» **WORK ORDER**
The answer should consist of every line in the material below that has the word "External".
++++++++++
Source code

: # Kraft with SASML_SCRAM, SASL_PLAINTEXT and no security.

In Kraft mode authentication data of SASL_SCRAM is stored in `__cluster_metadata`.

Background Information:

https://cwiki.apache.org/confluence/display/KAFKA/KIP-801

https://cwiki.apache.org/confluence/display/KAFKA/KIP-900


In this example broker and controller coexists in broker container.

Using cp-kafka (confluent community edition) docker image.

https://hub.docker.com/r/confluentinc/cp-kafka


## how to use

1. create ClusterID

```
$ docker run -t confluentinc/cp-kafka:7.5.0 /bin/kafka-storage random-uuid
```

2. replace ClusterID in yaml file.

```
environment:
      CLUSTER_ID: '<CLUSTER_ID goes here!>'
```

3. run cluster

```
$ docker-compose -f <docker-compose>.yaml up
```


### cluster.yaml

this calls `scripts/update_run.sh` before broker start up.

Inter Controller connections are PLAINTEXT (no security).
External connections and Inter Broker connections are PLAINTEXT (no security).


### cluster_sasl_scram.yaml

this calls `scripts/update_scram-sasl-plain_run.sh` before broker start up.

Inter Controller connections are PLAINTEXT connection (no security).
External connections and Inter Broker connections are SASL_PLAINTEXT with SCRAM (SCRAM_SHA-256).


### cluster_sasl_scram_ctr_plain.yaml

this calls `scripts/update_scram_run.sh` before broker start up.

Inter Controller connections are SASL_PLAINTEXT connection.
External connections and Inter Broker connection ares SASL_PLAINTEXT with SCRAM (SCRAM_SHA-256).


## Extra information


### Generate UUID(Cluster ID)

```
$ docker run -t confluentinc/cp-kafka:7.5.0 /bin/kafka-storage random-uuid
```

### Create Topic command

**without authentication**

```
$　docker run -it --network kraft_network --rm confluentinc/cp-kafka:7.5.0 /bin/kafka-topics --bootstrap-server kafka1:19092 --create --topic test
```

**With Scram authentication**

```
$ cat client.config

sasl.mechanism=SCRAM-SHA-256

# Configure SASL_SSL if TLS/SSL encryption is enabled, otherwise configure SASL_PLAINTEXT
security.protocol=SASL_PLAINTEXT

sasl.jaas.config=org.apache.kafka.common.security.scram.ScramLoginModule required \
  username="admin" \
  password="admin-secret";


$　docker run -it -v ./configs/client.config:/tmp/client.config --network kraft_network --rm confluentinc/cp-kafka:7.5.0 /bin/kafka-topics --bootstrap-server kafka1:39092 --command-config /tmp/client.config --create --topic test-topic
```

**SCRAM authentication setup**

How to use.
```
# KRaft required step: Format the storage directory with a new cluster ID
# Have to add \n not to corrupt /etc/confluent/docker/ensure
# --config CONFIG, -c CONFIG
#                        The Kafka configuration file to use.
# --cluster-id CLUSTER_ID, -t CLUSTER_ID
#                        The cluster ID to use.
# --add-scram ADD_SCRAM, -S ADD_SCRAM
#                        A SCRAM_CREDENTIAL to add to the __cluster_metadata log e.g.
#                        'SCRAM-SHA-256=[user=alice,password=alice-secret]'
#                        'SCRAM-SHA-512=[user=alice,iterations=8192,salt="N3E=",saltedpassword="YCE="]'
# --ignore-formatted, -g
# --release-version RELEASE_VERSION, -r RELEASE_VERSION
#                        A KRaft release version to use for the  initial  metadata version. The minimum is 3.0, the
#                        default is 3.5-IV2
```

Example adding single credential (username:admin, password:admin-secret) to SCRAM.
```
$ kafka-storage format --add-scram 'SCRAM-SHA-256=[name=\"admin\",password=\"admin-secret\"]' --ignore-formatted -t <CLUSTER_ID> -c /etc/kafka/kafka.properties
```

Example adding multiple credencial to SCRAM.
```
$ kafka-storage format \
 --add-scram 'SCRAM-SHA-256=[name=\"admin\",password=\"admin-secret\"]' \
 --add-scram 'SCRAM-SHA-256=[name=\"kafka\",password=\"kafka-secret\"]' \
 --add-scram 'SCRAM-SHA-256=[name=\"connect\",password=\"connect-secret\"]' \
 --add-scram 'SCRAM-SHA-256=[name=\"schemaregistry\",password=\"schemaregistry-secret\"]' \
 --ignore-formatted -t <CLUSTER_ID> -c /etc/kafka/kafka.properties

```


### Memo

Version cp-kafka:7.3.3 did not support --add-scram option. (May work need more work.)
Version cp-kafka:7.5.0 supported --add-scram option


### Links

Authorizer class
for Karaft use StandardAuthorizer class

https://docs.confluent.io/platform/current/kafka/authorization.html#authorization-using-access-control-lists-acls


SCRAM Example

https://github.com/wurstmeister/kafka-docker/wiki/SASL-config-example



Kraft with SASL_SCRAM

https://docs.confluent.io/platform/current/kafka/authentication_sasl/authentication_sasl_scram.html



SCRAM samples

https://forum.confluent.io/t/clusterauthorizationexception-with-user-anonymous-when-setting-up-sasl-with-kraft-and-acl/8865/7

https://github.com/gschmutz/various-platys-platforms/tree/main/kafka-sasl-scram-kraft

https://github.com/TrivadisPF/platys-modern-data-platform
++++++++++
» **SOLVED PROBLEM**
External connections and Inter Broker connections are PLAINTEXT (no security).
External connections and Inter Broker connections are SASL_PLAINTEXT with SCRAM (SCRAM_SHA-256).
External connections and Inter Broker connection ares SASL_PLAINTEXT with SCRAM (SCRAM_SHA-256).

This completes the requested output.